[Saved entries]
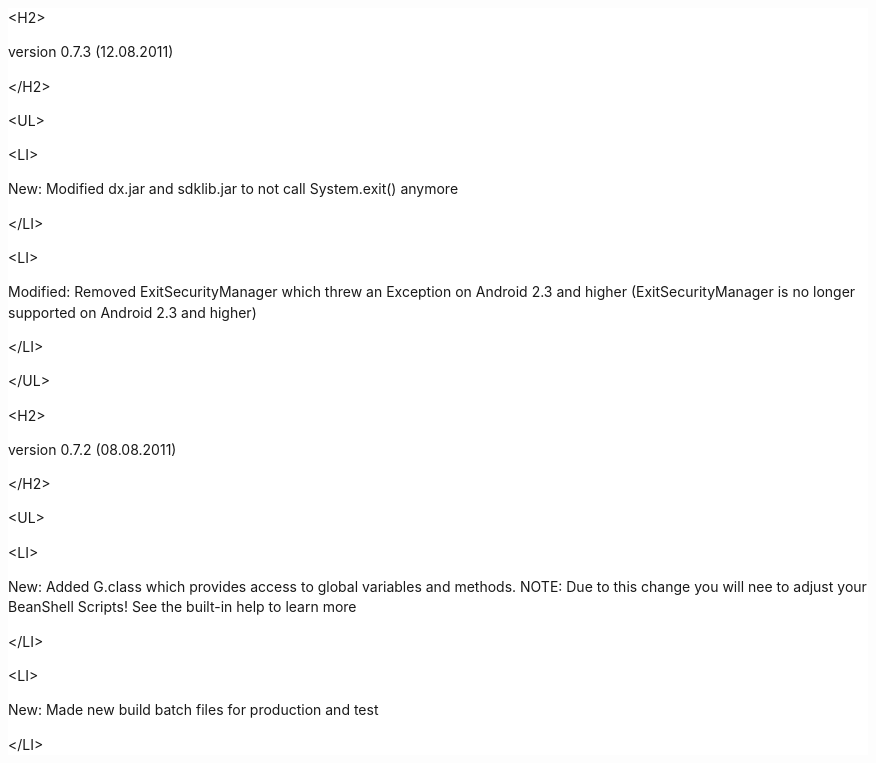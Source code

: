 



&lt;H2&gt;

 version 0.7.3 (12.08.2011) 

&lt;/H2&gt;




&lt;UL&gt;




&lt;LI&gt;

 New: Modified dx.jar and sdklib.jar to not call System.exit() anymore 

&lt;/LI&gt;




&lt;LI&gt;

 Modified: Removed ExitSecurityManager which threw an Exception on Android 2.3 and higher (ExitSecurityManager is no longer supported on Android 2.3 and higher) 

&lt;/LI&gt;




&lt;/UL&gt;





&lt;H2&gt;

 version 0.7.2 (08.08.2011) 

&lt;/H2&gt;




&lt;UL&gt;




&lt;LI&gt;

 New: Added G.class which provides access to global variables and methods. NOTE: Due to this change you will nee to adjust your BeanShell Scripts! See the built-in help to learn more 

&lt;/LI&gt;




&lt;LI&gt;

 New: Made new build batch files for production and test 

&lt;/LI&gt;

▸ Task instructions
Pick out the lines above that hold the string "which" and show them.

▸ Written answer
 Modified: Removed ExitSecurityManager which threw an Exception on Android 2.3 and higher (ExitSecurityManager is no longer supported on Android 2.3 and higher) 
 New: Added G.class which provides access to global variables and methods. NOTE: Due to this change you will nee to adjust your BeanShell Scripts! See the built-in help to learn more 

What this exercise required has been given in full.